How Much of Your Salary Should You Invest in Mutual Funds?

One of the most common questions that a mutual fund investment planner gets asked is – how much of one’s salary should be invested into mutual funds every month? Is their any thumb rule that can help you arrive at an “ideal” figure? And as a lot of investment advisors say, is more always better? Here are some answers.

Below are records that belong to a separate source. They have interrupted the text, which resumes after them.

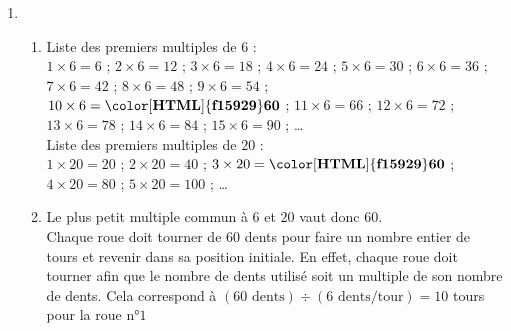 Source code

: \begin{corrige}
        \begin{enumerate}
            \item 
                \begin{enumerate}
                    \item Liste des premiers multiples de $6$ : \\
                    $1\times6 = 6$ ; $2\times6 = 12$ ; $3\times6 = 18$ ; $4\times6 = 24$ ; $5\times6 = 30$ ;
                    $6\times6 = 36$ ; $7\times6 = 42$ ; $8\times6 = 48$ ; $9\times6 = 54$ ; $10\times6 = \mathbf{{\color[HTML]{f15929}60}}$ ;
                    $11\times6 = 66$ ; $12\times6 = 72$ ; $13\times6 = 78$ ; $14\times6 = 84$ ; $15\times6 = 90$ ;
                    \dots \\
                    Liste des premiers multiples de $20$ : \\
                    $1\times20 = 20$ ; $2\times20 = 40$ ; $3\times20 = \mathbf{{\color[HTML]{f15929}60}}$ ; $4\times20 = 80$ ; $5\times20 = 100$ ;
                    \dots \\
                    \medskip
                    \item Le plus petit multiple commun à $6$ et $20$ vaut donc $60$.\\
                    Chaque roue doit tourner de $60$ dents pour faire un nombre entier de tours et revenir dans sa position initiale. 
                    En effet, chaque roue doit tourner afin que le nombre de dents utilisé soit un multiple de son nombre de dents.
                    Cela correspond à $(60\text{ dents})\div (6\text{ dents/tour}) = 10$ tours pour la roue n°$1$ 
                    

\end{enumerate}
\end{enumerate}
\end{corrige}
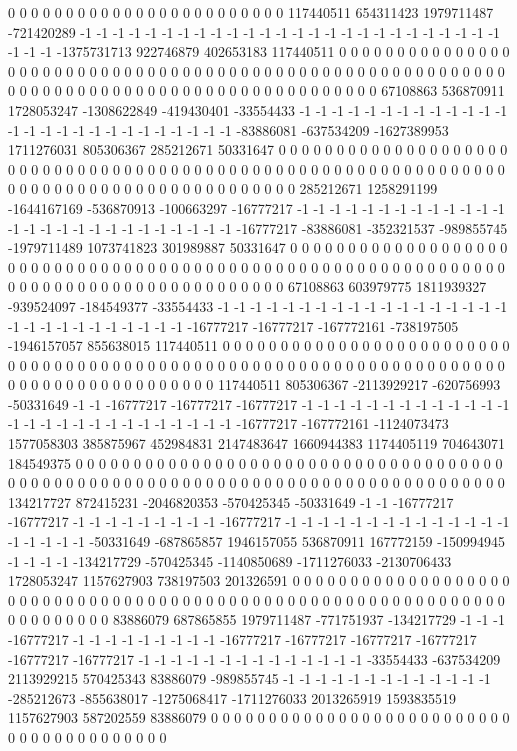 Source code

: 0 0 0 0 0 0 0 0 0 0 0 0 0 0 0 0 0 0 0 0 0 0 0 0 117440511 654311423 1979711487 -721420289 -1 -1 -1 -1 -1 -1 -1 -1 -1 -1 -1 -1 -1 -1 -1 -1 -1 -1 -1 -1 -1 -1 -1 -1 -1 -1 -1 -1 -1 -1375731713 922746879 402653183 117440511 0 0 0 0 0 0 0 0 0 0 0 0 0 0 0 0 0 0 0 0 0 0 0 0 0 0 0 0 0 0 0 0 0 0 0 0 0 0 0 0 0 0 0 0 0 0 0 0 0 0 0 0 0 0 0 0 0 0 0 0 0 0 0 0 0 0 0
0 0 0 0 0 0 0 0 0 0 0 0 0 0 0 0 0 0 0 0 0 0 0 67108863 536870911 1728053247 -1308622849 -419430401 -33554433 -1 -1 -1 -1 -1 -1 -1 -1 -1 -1 -1 -1 -1 -1 -1 -1 -1 -1 -1 -1 -1 -1 -1 -1 -1 -1 -1 -83886081 -637534209 -1627389953 1711276031 805306367 285212671 50331647 0 0 0 0 0 0 0 0 0 0 0 0 0 0 0 0 0 0 0 0 0 0 0 0 0 0 0 0 0 0 0 0 0 0 0 0 0 0 0 0 0 0 0 0 0 0 0 0 0 0 0 0 0 0 0 0 0 0 0 0 0 0 0 0 0
0 0 0 0 0 0 0 0 0 0 0 0 0 0 0 0 0 0 0 0 0 0 0 285212671 1258291199 -1644167169 -536870913 -100663297 -16777217 -1 -1 -1 -1 -1 -1 -1 -1 -1 -1 -1 -1 -1 -1 -1 -1 -1 -1 -1 -1 -1 -1 -1 -1 -1 -1 -1 -16777217 -83886081 -352321537 -989855745 -1979711489 1073741823 301989887 50331647 0 0 0 0 0 0 0 0 0 0 0 0 0 0 0 0 0 0 0 0 0 0 0 0 0 0 0 0 0 0 0 0 0 0 0 0 0 0 0 0 0 0 0 0 0 0 0 0 0 0 0 0 0 0 0 0 0 0 0 0 0 0 0 0
0 0 0 0 0 0 0 0 0 0 0 0 0 0 0 0 0 0 0 0 0 0 67108863 603979775 1811939327 -939524097 -184549377 -33554433 -1 -1 -1 -1 -1 -1 -1 -1 -1 -1 -1 -1 -1 -1 -1 -1 -1 -1 -1 -1 -1 -1 -1 -1 -1 -1 -1 -1 -1 -16777217 -16777217 -167772161 -738197505 -1946157057 855638015 117440511 0 0 0 0 0 0 0 0 0 0 0 0 0 0 0 0 0 0 0 0 0 0 0 0 0 0 0 0 0 0 0 0 0 0 0 0 0 0 0 0 0 0 0 0 0 0 0 0 0 0 0 0 0 0 0 0 0 0 0 0 0 0 0 0
0 0 0 0 0 0 0 0 0 0 0 0 0 0 0 0 0 0 0 0 0 0 117440511 805306367 -2113929217 -620756993 -50331649 -1 -1 -16777217 -16777217 -16777217 -1 -1 -1 -1 -1 -1 -1 -1 -1 -1 -1 -1 -1 -1 -1 -1 -1 -1 -1 -1 -1 -1 -1 -1 -1 -1 -1 -16777217 -167772161 -1124073473 1577058303 385875967 452984831 2147483647 1660944383 1174405119 704643071 184549375 0 0 0 0 0 0 0 0 0 0 0 0 0 0 0 0 0 0 0 0 0 0 0 0 0 0 0 0 0 0 0 0 0 0 0 0 0 0 0 0 0 0 0 0 0 0 0 0 0 0 0 0 0 0 0 0 0 0
0 0 0 0 0 0 0 0 0 0 0 0 0 0 0 0 0 0 0 0 0 0 134217727 872415231 -2046820353 -570425345 -50331649 -1 -1 -16777217 -16777217 -1 -1 -1 -1 -1 -1 -1 -1 -1 -16777217 -1 -1 -1 -1 -1 -1 -1 -1 -1 -1 -1 -1 -1 -1 -1 -1 -1 -1 -1 -50331649 -687865857 1946157055 536870911 167772159 -150994945 -1 -1 -1 -1 -134217729 -570425345 -1140850689 -1711276033 -2130706433 1728053247 1157627903 738197503 201326591 0 0 0 0 0 0 0 0 0 0 0 0 0 0 0 0 0 0 0 0 0 0 0 0 0 0 0 0 0 0 0 0 0 0 0 0 0 0 0 0 0 0 0 0 0 0 0 0 0
0 0 0 0 0 0 0 0 0 0 0 0 0 0 0 0 0 0 0 0 0 0 83886079 687865855 1979711487 -771751937 -134217729 -1 -1 -1 -16777217 -1 -1 -1 -1 -1 -1 -1 -1 -1 -16777217 -16777217 -16777217 -16777217 -16777217 -16777217 -1 -1 -1 -1 -1 -1 -1 -1 -1 -1 -1 -1 -1 -1 -33554433 -637534209 2113929215 570425343 83886079 -989855745 -1 -1 -1 -1 -1 -1 -1 -1 -1 -1 -1 -1 -1 -285212673 -855638017 -1275068417 -1711276033 2013265919 1593835519 1157627903 587202559 83886079 0 0 0 0 0 0 0 0 0 0 0 0 0 0 0 0 0 0 0 0 0 0 0 0 0 0 0 0 0 0 0 0 0 0 0 0 0 0 0 0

Start with a Financial Plan

Any good investment advisor or mutual fund investment planner  will suggest that you should not arrive at your investment plan in an ad hoc manner, but only after you’ve undergone a detailed Financial Planning exercise. A financial plan allows you to get some real perspective on your financial goals, and how your cash flows need to be planned in order to achieve them. In other words, instead of starting by saying “I should invest X in Mutual Funds” every month, you should ideally work with an investment advisor to map out your short- and long-term goals, adjust them for inflation and then back calculate in order to arrive at a monthly saving requirement based on the goal tenor and the subsequent amount of risk you can afford to take with each goal.

Let ratios be your guide

A few simple financial ratios can serve as a useful guide with respect to determining your ideal monthly saving amount. For example, your investment advisor may suggest that you should have a reserve-surplus ratio of at least 30% or 35% based on your current life stage. What this means is that out of every Rs. 100 that you earn post taxes, you should not be spending more than Rs. 65 or Rs. 70. These ratios can serve as important guide posts as your financial situation, including your income and liabilities, evolves over the years. 

More isn’t always good

An interesting fact is that “more isn’t always good” when it comes to investing into mutual funds. The amount that you are committing towards your SIP's every month should be comfortable enough to allow you to make enough lifestyle spends that leave you feeling fulfilled and happy. If your investment advisor asks you to invest an exorbitant amount every month (for example, 40% or 50% of your income) it’s quite likely that this plan may get started but will never really be completed! So make sure that the amount you are investing into mutual funds every month adequately allows you t balance your lifestyle spends with your future goals.